───── Excerpted records

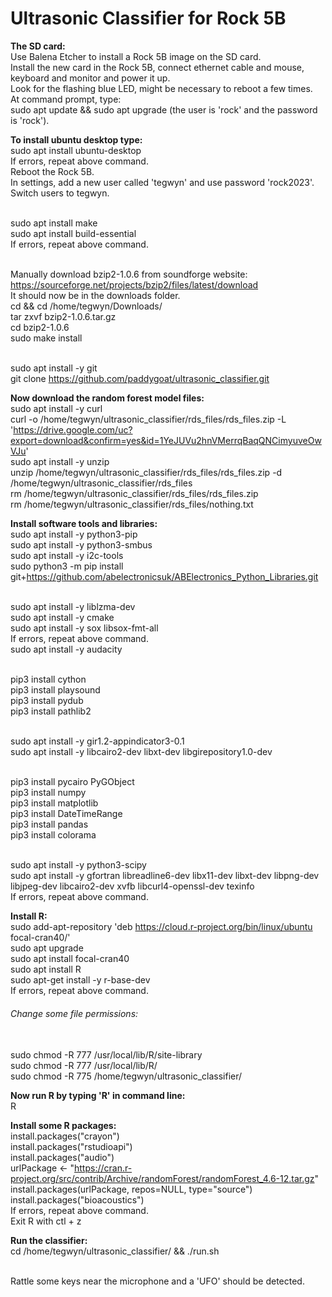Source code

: # Ultrasonic Classifier for Rock 5B

**The SD card:**
<br>Use Balena Etcher to install a Rock 5B image on the SD card.
<br>Install the new card in the Rock 5B, connect ethernet cable and mouse, keyboard and monitor and power it up.
<br>Look for the flashing blue LED, might be necessary to reboot a few times.
<br>At command prompt, type:
<br>sudo apt update && sudo apt upgrade (the user is 'rock' and the password is 'rock').

**To install ubuntu desktop type:**
<br>sudo apt install ubuntu-desktop
<br>If errors, repeat above command.
<br>Reboot the Rock 5B.
<br>In settings, add a new user called 'tegwyn' and use password 'rock2023'.
<br>Switch users to tegwyn.

<br>sudo apt install make
<br>sudo apt install build-essential
<br>If errors, repeat above command.

<br>Manually download bzip2-1.0.6 from soundforge website:
<br>https://sourceforge.net/projects/bzip2/files/latest/download
<br>It should now be in the downloads folder.
<br>cd && cd /home/tegwyn/Downloads/
<br>tar zxvf bzip2-1.0.6.tar.gz 
<br>cd bzip2-1.0.6
<br>sudo make install

<br>sudo apt install -y git
<br>git clone https://github.com/paddygoat/ultrasonic_classifier.git

**Now download the random forest model files:**
<br>sudo apt install -y curl
<br>curl -o /home/tegwyn/ultrasonic_classifier/rds_files/rds_files.zip -L 'https://drive.google.com/uc?export=download&confirm=yes&id=1YeJUVu2hnVMerrqBaqQNCimyuveOwVJu'
<br>sudo apt install -y unzip
<br>unzip /home/tegwyn/ultrasonic_classifier/rds_files/rds_files.zip -d /home/tegwyn/ultrasonic_classifier/rds_files
<br>rm /home/tegwyn/ultrasonic_classifier/rds_files/rds_files.zip
<br>rm /home/tegwyn/ultrasonic_classifier/rds_files/nothing.txt

**Install software tools and libraries:**
<br>sudo apt install -y python3-pip
<br>sudo apt install -y python3-smbus
<br>sudo apt install -y i2c-tools
<br>sudo python3 -m pip install git+https://github.com/abelectronicsuk/ABElectronics_Python_Libraries.git

<br>sudo apt install -y liblzma-dev
<br>sudo apt install -y cmake
<br>sudo apt install -y sox libsox-fmt-all
<br>If errors, repeat above command.
<br>sudo apt install -y audacity

<br>pip3 install cython
<br>pip3 install playsound
<br>pip3 install pydub
<br>pip3 install pathlib2

<br>sudo apt install -y gir1.2-appindicator3-0.1
<br>sudo apt install -y libcairo2-dev libxt-dev libgirepository1.0-dev

<br>pip3 install pycairo PyGObject
<br>pip3 install numpy
<br>pip3 install matplotlib
<br>pip3 install DateTimeRange
<br>pip3 install pandas
<br>pip3 install colorama

<br>sudo apt install -y python3-scipy
<br>sudo apt install -y gfortran libreadline6-dev libx11-dev libxt-dev libpng-dev libjpeg-dev libcairo2-dev xvfb libcurl4-openssl-dev texinfo
<br>If errors, repeat above command.

**Install R:**
<br>sudo add-apt-repository 'deb https://cloud.r-project.org/bin/linux/ubuntu focal-cran40/'
<br>sudo apt upgrade
<br>sudo apt install focal-cran40
<br>sudo apt install R
<br>sudo apt-get install -y r-base-dev
<br>If errors, repeat above command.

###### Change some file permissions:
<br>sudo chmod -R 777 /usr/local/lib/R/site-library
<br>sudo chmod -R 777 /usr/local/lib/R/
<br>sudo chmod -R 775 /home/tegwyn/ultrasonic_classifier/

**Now run R by typing 'R' in command line:**
<br>R

**Install some R packages:**
<br>install.packages("crayon")
<br>install.packages("rstudioapi")
<br>install.packages("audio")
<br>urlPackage <- "https://cran.r-project.org/src/contrib/Archive/randomForest/randomForest_4.6-12.tar.gz"
<br>install.packages(urlPackage, repos=NULL, type="source") 
<br>install.packages("bioacoustics")
<br>If errors, repeat above command.
<br>Exit R with ctl + z

**Run the classifier:**
<br>cd /home/tegwyn/ultrasonic_classifier/ && ./run.sh

<br>Rattle some keys near the microphone and a 'UFO' should be detected.









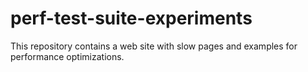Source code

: # perf-test-suite-experiments
This repository contains a web site with slow pages and examples for performance optimizations. 
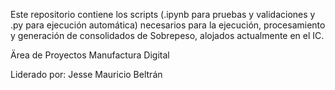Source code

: Este repositorio contiene los scripts (.ipynb para pruebas y validaciones y .py para ejecución automática) necesarios para la ejecución, procesamiento y generación de consolidados de Sobrepeso, alojados actualmente en el IC.

Ärea de Proyectos
Manufactura Digital

Liderado por: Jesse Mauricio Beltrán
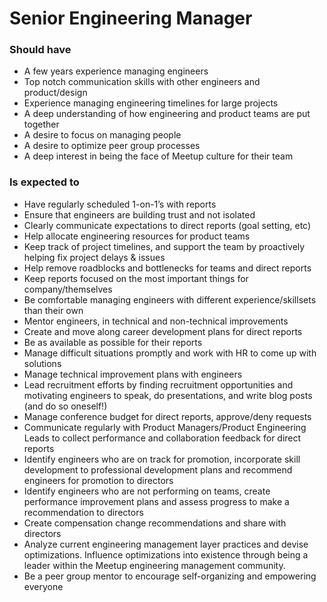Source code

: Senior Engineering Manager
==========================

### Should have
* A few years experience managing engineers
* Top notch communication skills with other engineers and product/design
* Experience managing engineering timelines for large projects
* A deep understanding of how engineering and product teams are put together
* A desire to focus on managing people
* A desire to optimize peer group processes
* A deep interest in being the face of Meetup culture for their team

### Is expected to
* Have regularly scheduled 1-on-1’s with reports
* Ensure that engineers are building trust and not isolated
* Clearly communicate expectations to direct reports (goal setting, etc)
* Help allocate engineering resources for product teams
* Keep track of project timelines, and support the team by proactively helping fix project delays & issues
* Help remove roadblocks and bottlenecks for teams and direct reports
* Keep reports focused on the most important things for company/themselves
* Be comfortable managing engineers with different experience/skillsets than their own
* Mentor engineers, in technical and non-technical improvements
* Create and move along career development plans for direct reports
* Be as available as possible for their reports
* Manage difficult situations promptly and work with HR to come up with solutions
* Manage technical improvement plans with engineers
* Lead recruitment efforts by finding recruitment opportunities and motivating engineers to speak, do presentations, and write blog posts (and do so oneself!)
* Manage conference budget for direct reports, approve/deny requests
* Communicate regularly with Product Managers/Product Engineering Leads to collect performance and collaboration feedback for direct reports
* Identify engineers who are on track for promotion, incorporate skill development to professional development plans and recommend engineers for promotion to directors
* Identify engineers who are not performing on teams, create performance improvement plans and assess progress to make a recommendation to directors
* Create compensation change recommendations and share with directors
* Analyze current engineering management layer practices and devise optimizations. Influence optimizations into existence through being a leader within the Meetup engineering management community.
* Be a peer group mentor to encourage self-organizing and empowering everyone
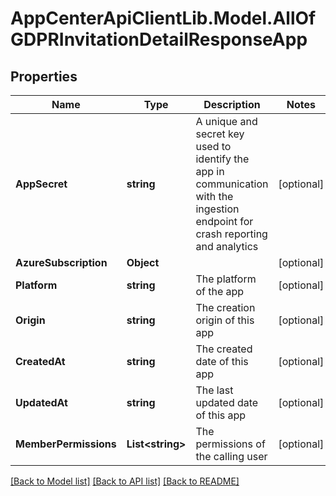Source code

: # AppCenterApiClientLib.Model.AllOfGDPRInvitationDetailResponseApp
## Properties

Name | Type | Description | Notes
------------ | ------------- | ------------- | -------------
**AppSecret** | **string** | A unique and secret key used to identify the app in communication with the ingestion endpoint for crash reporting and analytics | [optional] 
**AzureSubscription** | **Object** |  | [optional] 
**Platform** | **string** | The platform of the app | [optional] 
**Origin** | **string** | The creation origin of this app | [optional] 
**CreatedAt** | **string** | The created date of this app | [optional] 
**UpdatedAt** | **string** | The last updated date of this app | [optional] 
**MemberPermissions** | **List&lt;string&gt;** | The permissions of the calling user | [optional] 

[[Back to Model list]](../README.md#documentation-for-models) [[Back to API list]](../README.md#documentation-for-api-endpoints) [[Back to README]](../README.md)

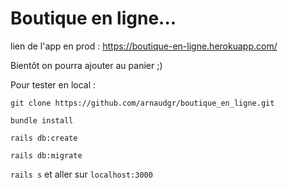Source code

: # Boutique en ligne...

lien de l'app en prod : https://boutique-en-ligne.herokuapp.com/

Bientôt on pourra ajouter au panier ;)

Pour tester en local :

`git clone https://github.com/arnaudgr/boutique_en_ligne.git`

`bundle install`

`rails db:create`

`rails db:migrate`

`rails s` et aller sur `localhost:3000`
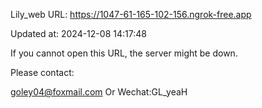 Lily_web URL: https://1047-61-165-102-156.ngrok-free.app

Updated at: 2024-12-08 14:17:48

If you cannot open this URL, the server might be down.

Please contact: 

goley04@foxmail.com Or Wechat:GL_yeaH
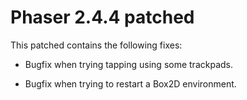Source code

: # Phaser 2.4.4 patched

This patched contains the following fixes:

* Bugfix when trying tapping using some trackpads.

* Bugfix when trying to restart a Box2D environment.
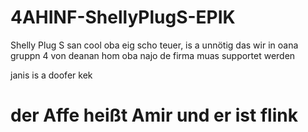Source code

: # 4AHINF-ShellyPlugS-EPIK
Shelly Plug S san cool oba eig scho teuer, is a unnötig das wir in oana gruppn 4 von deanan hom oba najo de firma muas supportet werden

janis is a doofer kek

# **der Affe heißt Amir und er ist flink**
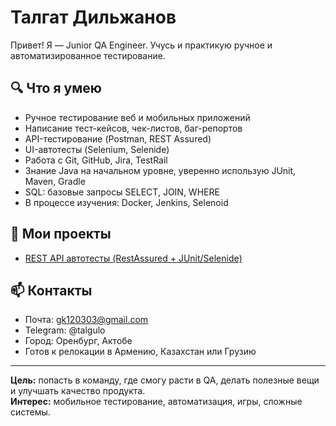 # Талгат Дильжанов

Привет! Я — Junior QA Engineer. Учусь и практикую ручное и автоматизированное тестирование.

## 🔍 Что я умею

- Ручное тестирование веб и мобильных приложений
- Написание тест-кейсов, чек-листов, баг-репортов
- API-тестирование (Postman, REST Assured)
- UI-автотесты (Selenium, Selenide)
- Работа с Git, GitHub, Jira, TestRail
- Знание Java на начальном уровне, уверенно использую JUnit, Maven, Gradle
- SQL: базовые запросы SELECT, JOIN, WHERE
- В процессе изучения: Docker, Jenkins, Selenoid

## 🚀 Мои проекты

- [REST API автотесты (RestAssured + JUnit/Selenide)](https://github.com/coloboc-finder/TestSwaggerPetstoreBackendFrontend)

## 📫 Контакты

- Почта: gk120303@gmail.com
- Telegram: @talgulo
- Город: Оренбург, Актобе 
- Готов к релокации в Армению, Казахстан или Грузию

---

**Цель:** попасть в команду, где смогу расти в QA, делать полезные вещи и улучшать качество продукта.  
**Интерес:** мобильное тестирование, автоматизация, игры, сложные системы.
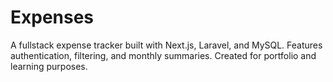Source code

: # Expenses
A fullstack expense tracker built with Next.js, Laravel, and MySQL. Features authentication, filtering, and monthly summaries. Created for portfolio and learning purposes.
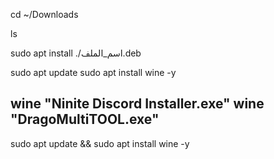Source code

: cd ~/Downloads

ls


sudo apt install ./اسم_الملف.deb

sudo apt update
sudo apt install wine -y

wine "Ninite Discord Installer.exe"
wine "DragoMultiTOOL.exe"
-
sudo apt update && sudo apt install wine -y



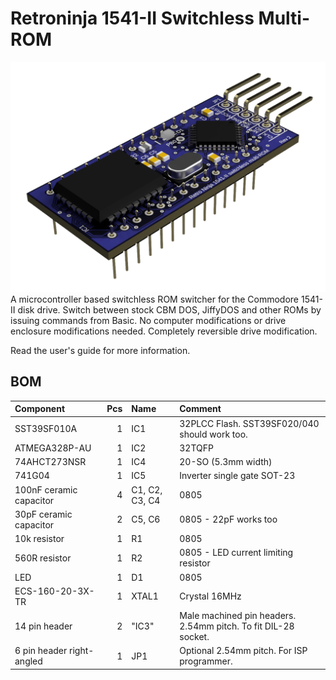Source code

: # Retroninja 1541-II Switchless Multi-ROM
<img src="rev2\images\render-top.png" alt="Render top" width="800"/><br/>
A microcontroller based switchless ROM switcher for the Commodore 1541-II disk drive.
Switch between stock CBM DOS, JiffyDOS and other ROMs by issuing commands from Basic.
No computer modifications or drive enclosure modifications needed. Completely reversible drive modification.

Read the user's guide for more information.

## BOM
 |Component|Pcs |Name|Comment|
 |:--------|---:|:---|:------|
 | SST39SF010A | 1 | IC1 | 32PLCC Flash. SST39SF020/040 should work too.|
 | ATMEGA328P-AU | 1 | IC2 | 32TQFP |
 | 74AHCT273NSR | 1 | IC4 | 20-SO (5.3mm width) |
 | 741G04 | 1 | IC5 | Inverter single gate SOT-23 |
 | 100nF ceramic capacitor | 4 | C1, C2, C3, C4 | 0805 |
 | 30pF ceramic capacitor | 2 | C5, C6 | 0805 - 22pF works too |
 | 10k resistor | 1 | R1 | 0805 |
 | 560R resistor | 1 | R2 | 0805 - LED current limiting resistor|
 | LED | 1 | D1 | 0805 |
 | ECS-160-20-3X-TR | 1 | XTAL1 | Crystal 16MHz |
 | 14 pin header | 2 | "IC3" | Male machined pin headers. 2.54mm pitch. To fit DIL-28 socket. |
 | 6 pin header right-angled | 1 | JP1 | Optional 2.54mm pitch. For ISP programmer. |
 
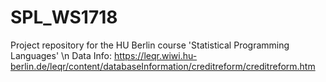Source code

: # SPL_WS1718
Project repository for the HU Berlin course 'Statistical Programming Languages'
\n
Data Info: https://leqr.wiwi.hu-berlin.de/leqr/content/databaseInformation/creditreform/creditreform.htm
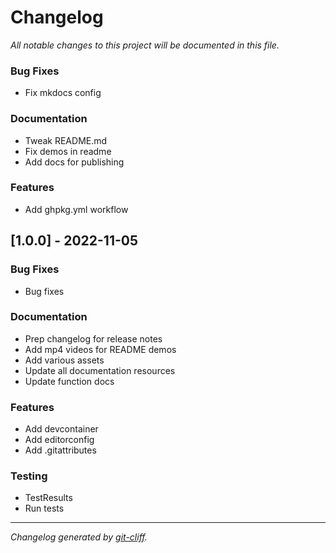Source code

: # Changelog
*All notable changes to this project will be documented in this file.*


### Bug Fixes

- Fix mkdocs config

### Documentation

- Tweak README.md
- Fix demos in readme
- Add docs for publishing

### Features

- Add ghpkg.yml workflow

## [1.0.0] - 2022-11-05

### Bug Fixes

- Bug fixes

### Documentation

- Prep changelog for release notes
- Add mp4 videos for README demos
- Add various assets
- Update all documentation resources
- Update function docs

### Features

- Add devcontainer
- Add editorconfig
- Add .gitattributes

### Testing

- TestResults
- Run tests

***
*Changelog generated by [git-cliff](https://github.com/orhun/git-cliff).*
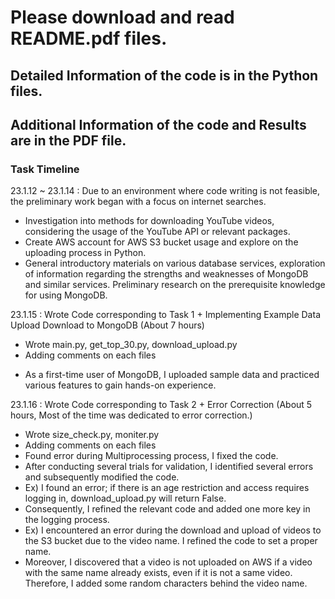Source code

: # Please download and read README.pdf files.

## Detailed Information of the code is in the Python files.
## Additional Information of the code and Results are in the PDF file.


### Task Timeline
23.1.12 ~ 23.1.14 : Due to an environment where code writing is not feasible, the preliminary work began with a focus on internet searches.
  - Investigation into methods for downloading YouTube videos, considering the usage of the YouTube API or relevant packages.
  - Create AWS account for AWS S3 bucket usage and explore on the uploading process in Python.
  - General introductory materials on various database services, exploration of information regarding the strengths and weaknesses of MongoDB and similar services. Preliminary research on the prerequisite knowledge for using MongoDB.

23.1.15 : Wrote Code corresponding to Task 1 + Implementing Example Data Upload Download to MongoDB (About 7 hours)
  - Wrote main.py, get_top_30.py, download_upload.py
  - Adding comments on each files
  + As a first-time user of MongoDB, I uploaded sample data and practiced various features to gain hands-on experience.

23.1.16 : Wrote Code corresponding to Task 2 + Error Correction (About 5 hours, Most of the time was dedicated to error correction.)
  - Wrote size_check.py, moniter.py
  - Adding comments on each files
  - Found error during Multiprocessing process, I fixed the code.
  - After conducting several trials for validation, I identified several errors and subsequently modified the code.
  - Ex) I found an error; if there is an age restriction and access requires logging in, download_upload.py will return False.
  - Consequently, I refined the relevant code and added one more key in the logging process.
  - Ex) I encountered an error during the download and upload of videos to the S3 bucket due to the video name. I refined the code to set a proper name.
  - Moreover, I discovered that a video is not uploaded on AWS if a video with the same name already exists, even if it is not a same video. Therefore, I added some random characters behind the video name.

──────────

● What is expected: When a line in the records above contains the word "that", copy it.

● Response area:
* Ensure that engineers are building trust and not isolated
  - Moreover, I discovered that a video is not uploaded on AWS if a video with the same name already exists, even if it is not a same video. Therefore, I added some random characters behind the video name.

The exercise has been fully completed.